### Material shown
————————

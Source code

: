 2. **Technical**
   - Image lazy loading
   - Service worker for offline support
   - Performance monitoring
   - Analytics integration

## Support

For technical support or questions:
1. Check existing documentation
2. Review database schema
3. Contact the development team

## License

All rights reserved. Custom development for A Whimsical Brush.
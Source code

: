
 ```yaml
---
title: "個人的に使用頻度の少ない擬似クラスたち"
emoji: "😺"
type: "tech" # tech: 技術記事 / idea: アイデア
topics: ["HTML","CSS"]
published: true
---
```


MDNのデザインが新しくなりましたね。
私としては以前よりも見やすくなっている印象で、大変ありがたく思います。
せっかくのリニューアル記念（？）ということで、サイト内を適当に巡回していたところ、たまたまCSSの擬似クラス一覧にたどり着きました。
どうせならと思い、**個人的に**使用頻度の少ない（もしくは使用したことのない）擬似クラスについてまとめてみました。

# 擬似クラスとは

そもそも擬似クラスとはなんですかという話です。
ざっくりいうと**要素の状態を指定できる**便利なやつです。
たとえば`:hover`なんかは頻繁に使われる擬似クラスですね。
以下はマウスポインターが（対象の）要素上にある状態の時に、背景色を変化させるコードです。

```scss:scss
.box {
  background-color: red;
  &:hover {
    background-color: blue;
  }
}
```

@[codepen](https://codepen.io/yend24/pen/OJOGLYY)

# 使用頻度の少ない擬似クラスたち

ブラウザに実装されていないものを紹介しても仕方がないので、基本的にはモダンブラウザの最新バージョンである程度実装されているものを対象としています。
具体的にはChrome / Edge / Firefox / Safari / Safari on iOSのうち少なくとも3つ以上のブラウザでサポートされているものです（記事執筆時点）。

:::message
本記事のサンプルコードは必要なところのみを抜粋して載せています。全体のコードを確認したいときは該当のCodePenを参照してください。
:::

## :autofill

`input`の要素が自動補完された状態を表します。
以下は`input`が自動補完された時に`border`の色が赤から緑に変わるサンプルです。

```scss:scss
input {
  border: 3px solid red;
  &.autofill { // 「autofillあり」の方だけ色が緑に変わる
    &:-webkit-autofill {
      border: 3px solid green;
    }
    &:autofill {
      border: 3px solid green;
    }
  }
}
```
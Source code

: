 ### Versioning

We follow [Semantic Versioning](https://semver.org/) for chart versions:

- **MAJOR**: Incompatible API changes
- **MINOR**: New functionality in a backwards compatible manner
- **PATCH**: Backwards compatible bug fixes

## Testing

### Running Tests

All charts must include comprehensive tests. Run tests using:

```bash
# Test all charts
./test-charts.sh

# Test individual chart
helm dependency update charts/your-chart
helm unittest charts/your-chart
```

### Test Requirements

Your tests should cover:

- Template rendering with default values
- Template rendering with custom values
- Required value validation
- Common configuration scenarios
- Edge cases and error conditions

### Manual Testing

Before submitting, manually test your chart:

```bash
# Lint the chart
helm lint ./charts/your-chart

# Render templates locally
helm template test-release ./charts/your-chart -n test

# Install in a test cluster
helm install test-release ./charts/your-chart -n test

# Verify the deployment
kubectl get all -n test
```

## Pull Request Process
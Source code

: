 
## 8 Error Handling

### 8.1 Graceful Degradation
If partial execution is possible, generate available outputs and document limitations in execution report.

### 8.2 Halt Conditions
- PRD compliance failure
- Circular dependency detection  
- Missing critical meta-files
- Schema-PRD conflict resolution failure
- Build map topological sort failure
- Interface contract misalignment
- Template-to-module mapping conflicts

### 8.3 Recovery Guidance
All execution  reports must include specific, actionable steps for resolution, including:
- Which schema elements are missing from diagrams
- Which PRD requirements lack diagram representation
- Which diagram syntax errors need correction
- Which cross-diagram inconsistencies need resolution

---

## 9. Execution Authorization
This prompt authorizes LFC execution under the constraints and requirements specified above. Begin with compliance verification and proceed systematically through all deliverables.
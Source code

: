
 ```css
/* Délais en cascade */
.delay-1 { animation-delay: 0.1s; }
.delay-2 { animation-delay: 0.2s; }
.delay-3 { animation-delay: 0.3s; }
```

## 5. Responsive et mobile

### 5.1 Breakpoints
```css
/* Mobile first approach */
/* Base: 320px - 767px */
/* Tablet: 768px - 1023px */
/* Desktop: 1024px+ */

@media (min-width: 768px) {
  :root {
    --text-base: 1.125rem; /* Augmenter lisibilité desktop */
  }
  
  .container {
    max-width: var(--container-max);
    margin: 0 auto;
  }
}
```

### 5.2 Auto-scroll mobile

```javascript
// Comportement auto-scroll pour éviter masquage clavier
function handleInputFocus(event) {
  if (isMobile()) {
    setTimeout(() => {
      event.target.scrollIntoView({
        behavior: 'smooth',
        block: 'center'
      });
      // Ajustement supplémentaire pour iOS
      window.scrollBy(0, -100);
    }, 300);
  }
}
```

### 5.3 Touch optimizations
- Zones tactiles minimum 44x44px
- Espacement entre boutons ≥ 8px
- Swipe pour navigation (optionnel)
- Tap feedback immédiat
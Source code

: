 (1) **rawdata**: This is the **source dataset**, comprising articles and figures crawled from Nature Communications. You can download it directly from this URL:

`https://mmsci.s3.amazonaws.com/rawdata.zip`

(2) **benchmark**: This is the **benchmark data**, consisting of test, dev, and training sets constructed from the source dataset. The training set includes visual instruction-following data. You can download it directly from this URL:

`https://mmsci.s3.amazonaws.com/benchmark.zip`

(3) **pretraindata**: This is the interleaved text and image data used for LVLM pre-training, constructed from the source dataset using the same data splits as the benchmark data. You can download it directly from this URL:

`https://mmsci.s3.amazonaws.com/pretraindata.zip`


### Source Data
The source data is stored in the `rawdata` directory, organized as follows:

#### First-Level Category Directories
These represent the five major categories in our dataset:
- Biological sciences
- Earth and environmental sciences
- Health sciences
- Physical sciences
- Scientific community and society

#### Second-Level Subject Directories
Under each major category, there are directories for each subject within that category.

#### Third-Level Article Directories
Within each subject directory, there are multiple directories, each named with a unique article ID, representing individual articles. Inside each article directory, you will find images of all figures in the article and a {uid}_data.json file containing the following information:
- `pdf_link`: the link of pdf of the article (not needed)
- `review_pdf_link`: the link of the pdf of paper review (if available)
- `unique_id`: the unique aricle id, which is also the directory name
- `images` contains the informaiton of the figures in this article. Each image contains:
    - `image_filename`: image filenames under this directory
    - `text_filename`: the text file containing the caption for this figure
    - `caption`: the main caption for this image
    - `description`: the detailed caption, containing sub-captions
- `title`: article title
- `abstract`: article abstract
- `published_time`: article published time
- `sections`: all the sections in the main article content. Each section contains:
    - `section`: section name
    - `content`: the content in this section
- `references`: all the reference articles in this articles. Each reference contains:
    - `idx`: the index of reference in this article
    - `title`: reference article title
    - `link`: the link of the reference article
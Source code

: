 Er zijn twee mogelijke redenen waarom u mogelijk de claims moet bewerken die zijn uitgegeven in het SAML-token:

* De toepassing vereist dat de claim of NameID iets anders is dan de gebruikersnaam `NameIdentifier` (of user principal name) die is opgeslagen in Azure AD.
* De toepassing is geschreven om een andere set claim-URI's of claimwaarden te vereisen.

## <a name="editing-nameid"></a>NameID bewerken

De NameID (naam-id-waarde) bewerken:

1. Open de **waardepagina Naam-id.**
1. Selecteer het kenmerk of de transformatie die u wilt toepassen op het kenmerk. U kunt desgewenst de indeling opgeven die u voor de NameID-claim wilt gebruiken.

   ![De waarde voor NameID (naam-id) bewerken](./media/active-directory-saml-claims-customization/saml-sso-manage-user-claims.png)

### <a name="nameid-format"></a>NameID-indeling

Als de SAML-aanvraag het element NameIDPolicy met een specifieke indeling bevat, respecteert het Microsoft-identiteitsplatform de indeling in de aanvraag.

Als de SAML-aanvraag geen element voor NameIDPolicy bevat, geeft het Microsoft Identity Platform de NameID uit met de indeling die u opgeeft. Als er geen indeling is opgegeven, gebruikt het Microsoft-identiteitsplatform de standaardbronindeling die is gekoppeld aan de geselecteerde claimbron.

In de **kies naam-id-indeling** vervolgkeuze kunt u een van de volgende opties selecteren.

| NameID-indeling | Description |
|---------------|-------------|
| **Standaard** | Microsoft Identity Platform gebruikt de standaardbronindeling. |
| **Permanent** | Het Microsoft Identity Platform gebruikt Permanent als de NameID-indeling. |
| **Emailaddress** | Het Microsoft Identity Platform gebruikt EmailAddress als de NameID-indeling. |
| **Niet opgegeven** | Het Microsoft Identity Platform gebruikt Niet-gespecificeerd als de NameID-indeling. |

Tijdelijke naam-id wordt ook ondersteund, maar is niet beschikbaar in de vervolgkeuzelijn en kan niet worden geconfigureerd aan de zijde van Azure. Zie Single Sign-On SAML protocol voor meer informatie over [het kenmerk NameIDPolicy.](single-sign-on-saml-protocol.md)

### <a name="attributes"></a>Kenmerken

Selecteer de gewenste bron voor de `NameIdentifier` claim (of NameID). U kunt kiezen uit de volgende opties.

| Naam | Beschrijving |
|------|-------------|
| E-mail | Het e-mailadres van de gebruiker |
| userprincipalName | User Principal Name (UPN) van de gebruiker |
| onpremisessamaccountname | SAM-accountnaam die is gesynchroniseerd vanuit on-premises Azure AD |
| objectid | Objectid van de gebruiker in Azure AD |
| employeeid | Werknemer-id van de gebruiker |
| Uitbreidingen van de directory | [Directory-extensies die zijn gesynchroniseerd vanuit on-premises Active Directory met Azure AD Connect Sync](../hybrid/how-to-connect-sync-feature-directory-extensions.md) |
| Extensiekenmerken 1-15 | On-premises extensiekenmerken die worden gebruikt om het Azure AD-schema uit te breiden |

————————

### Your goal
Search the entries for the word "Level" and pick out every line that holds it.

### Exercise result
#### First-Level Category Directories
#### Second-Level Subject Directories
#### Third-Level Article Directories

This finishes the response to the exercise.